Shorter chapter today, but that's fine - it's supposed to be an in-between-arcs sort of thing. It would've been funny if I'd waited another week on this one, granted (Christmas in July!), but I'm already planning on taking a week off on posting next month. I'd rather not do that for two of them.

Chapter 18 – Christmas

Christmas was a bit more of a quiet affair than it was last year, but not by much in Sixer's opinion.

A part of him suspected it had to do with Maria not giving gifts directly from her subspace and instead doing something else entirely.

She checked their library of fiction and gave more booksfor Christmas instead.

"Hey, you found Dungeonjavelin! That's so cool!" Dipper picked up the book off the top of the three he'd just unwrapped. "I've only heard about these ones!"

"They're re-printing and re-releasing them, so I figured I'd snag a couple while I had the chance," Maria explained. "Almost reminds me of the Dragonlance books that were released in my dimension, but these ones are a bit different."

"Do you have copies of those?" Tyrone looked up from what looked like a dungeon master's manual.

"I might. It's been a while since I sorted through the digital database I have." Maria made a face. "I wish that my books as physical copies, though. That would have been nice."

"Considering how long you have lived for, I am not surprised you had to switch from physical copies to digital ones," Stanford commented. "But there really is nothing like a good book."

"Agreed." Maria nodded.

The rest of the day was mostly spent reading – or, in Journal's case, sulking because he didn't get to make off with the books everyone else had received and add them to his collection. Maria did get him a few thick old tomes she'd found at the Gravity Falls swapmeet over the summer, though, so the book demon wasn't as vocal about it as he could have been.

"What'd you get, Maria?" Mizar asked. "You haven't shown off your stuff yet."

"Hm? Oh, yeah." Maria grabbed a box that was sitting nearby and pulled out a red, square cloth with a winged sphere embroidered on the corner. "Palkia sent me this…huh."

"That big pink dragon that we saw when we clobbered Cipher, ya mean?" Crescent asked. He frowned his green eyes at the item. "What'd he give ya that for?"

"I'm not sure. The note that's with it says it's meant to do something if I wear it where I wore my old one…so long as I've got my badge pinned in the usual spot. Huh." Maria reached into her jacket and pulled out the same winged sphere that was embroidered into the corner, except this was a metal pin. She stuck it to the corner where the embroidery was. "I wonder what it is, though."

"Why not try it on?" Mabel asked. "That's the only way to find out, right?" She leaned over her collection of magical wizard school books that Maria had dug up from somewhere in a used bookstore. "You don't think it's gonna do anything too crazy, right?"

"No, I don't think so." Maria raised the bandanna around her neck and started to tie it behind her.

Sixer's ears perked up as Maria finished tying the bandanna. She pulled her hands away as the others watched.

For a moment, nothing happened.

And then Maria felt a prickle start at the base of her spine and work its way up to her head as her limbs thinned and her fingers pulled back into her hands, forming paws.

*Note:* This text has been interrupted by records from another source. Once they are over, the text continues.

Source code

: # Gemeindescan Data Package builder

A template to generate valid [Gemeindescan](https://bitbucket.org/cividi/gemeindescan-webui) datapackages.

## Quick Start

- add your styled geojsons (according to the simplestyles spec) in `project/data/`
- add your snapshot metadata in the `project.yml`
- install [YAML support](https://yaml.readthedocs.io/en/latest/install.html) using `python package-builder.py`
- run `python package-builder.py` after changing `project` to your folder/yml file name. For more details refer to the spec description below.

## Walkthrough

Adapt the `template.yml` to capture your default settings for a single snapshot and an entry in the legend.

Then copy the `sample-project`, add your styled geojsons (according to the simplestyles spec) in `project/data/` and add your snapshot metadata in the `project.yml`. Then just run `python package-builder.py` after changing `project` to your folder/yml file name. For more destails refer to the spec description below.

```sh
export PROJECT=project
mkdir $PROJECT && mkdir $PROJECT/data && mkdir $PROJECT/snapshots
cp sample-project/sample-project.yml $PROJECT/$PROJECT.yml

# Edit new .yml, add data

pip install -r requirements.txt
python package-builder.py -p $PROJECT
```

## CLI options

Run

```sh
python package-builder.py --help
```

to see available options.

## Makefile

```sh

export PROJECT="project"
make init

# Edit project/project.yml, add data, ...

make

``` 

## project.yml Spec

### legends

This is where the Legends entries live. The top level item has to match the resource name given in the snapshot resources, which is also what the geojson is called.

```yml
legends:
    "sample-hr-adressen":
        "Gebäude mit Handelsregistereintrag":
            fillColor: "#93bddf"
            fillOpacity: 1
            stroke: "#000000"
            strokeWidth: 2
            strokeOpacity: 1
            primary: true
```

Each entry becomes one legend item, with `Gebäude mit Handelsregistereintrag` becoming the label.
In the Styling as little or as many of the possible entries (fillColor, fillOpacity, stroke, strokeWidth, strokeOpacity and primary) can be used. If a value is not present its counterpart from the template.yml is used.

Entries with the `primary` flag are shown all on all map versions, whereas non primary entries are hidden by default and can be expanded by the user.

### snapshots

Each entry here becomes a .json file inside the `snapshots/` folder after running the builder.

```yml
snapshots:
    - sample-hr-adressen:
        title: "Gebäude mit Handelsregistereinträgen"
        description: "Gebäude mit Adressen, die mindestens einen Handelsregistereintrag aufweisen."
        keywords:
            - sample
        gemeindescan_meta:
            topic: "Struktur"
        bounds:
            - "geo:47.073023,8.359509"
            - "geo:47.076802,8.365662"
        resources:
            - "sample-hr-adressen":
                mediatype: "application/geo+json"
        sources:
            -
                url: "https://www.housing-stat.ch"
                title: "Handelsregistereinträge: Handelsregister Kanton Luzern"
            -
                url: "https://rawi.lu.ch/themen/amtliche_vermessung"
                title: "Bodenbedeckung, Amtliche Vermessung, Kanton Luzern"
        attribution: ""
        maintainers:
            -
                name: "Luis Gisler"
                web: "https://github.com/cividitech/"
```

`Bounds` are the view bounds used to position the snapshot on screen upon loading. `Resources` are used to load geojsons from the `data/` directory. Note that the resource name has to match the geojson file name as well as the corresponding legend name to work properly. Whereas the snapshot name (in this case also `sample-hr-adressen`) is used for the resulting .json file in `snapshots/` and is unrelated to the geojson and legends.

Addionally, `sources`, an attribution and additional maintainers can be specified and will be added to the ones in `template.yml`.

Maria's surprise only increased when white fur covered what she could see of herself.

"Holy Arceus." Maria turned and looked behind her at the nine, red-tipped tails that were behind her. "The shifting I was expecting, but this?"

"You can talk looking like that?"

Maria felt the fox-like ears atop her head swivel, and she looked over at Star. "I well…kinda? Most of what you're hearing is my current speech being translated because of my Badge." She nosed at the winged sphere attached to the bandanna. "When you're a Guildmaster, it's easier to talk to humans than if you were at any other rank. Pika can do this."

"You're beautiful."

Maria turned her head sharply and stared at Sixer in surprise.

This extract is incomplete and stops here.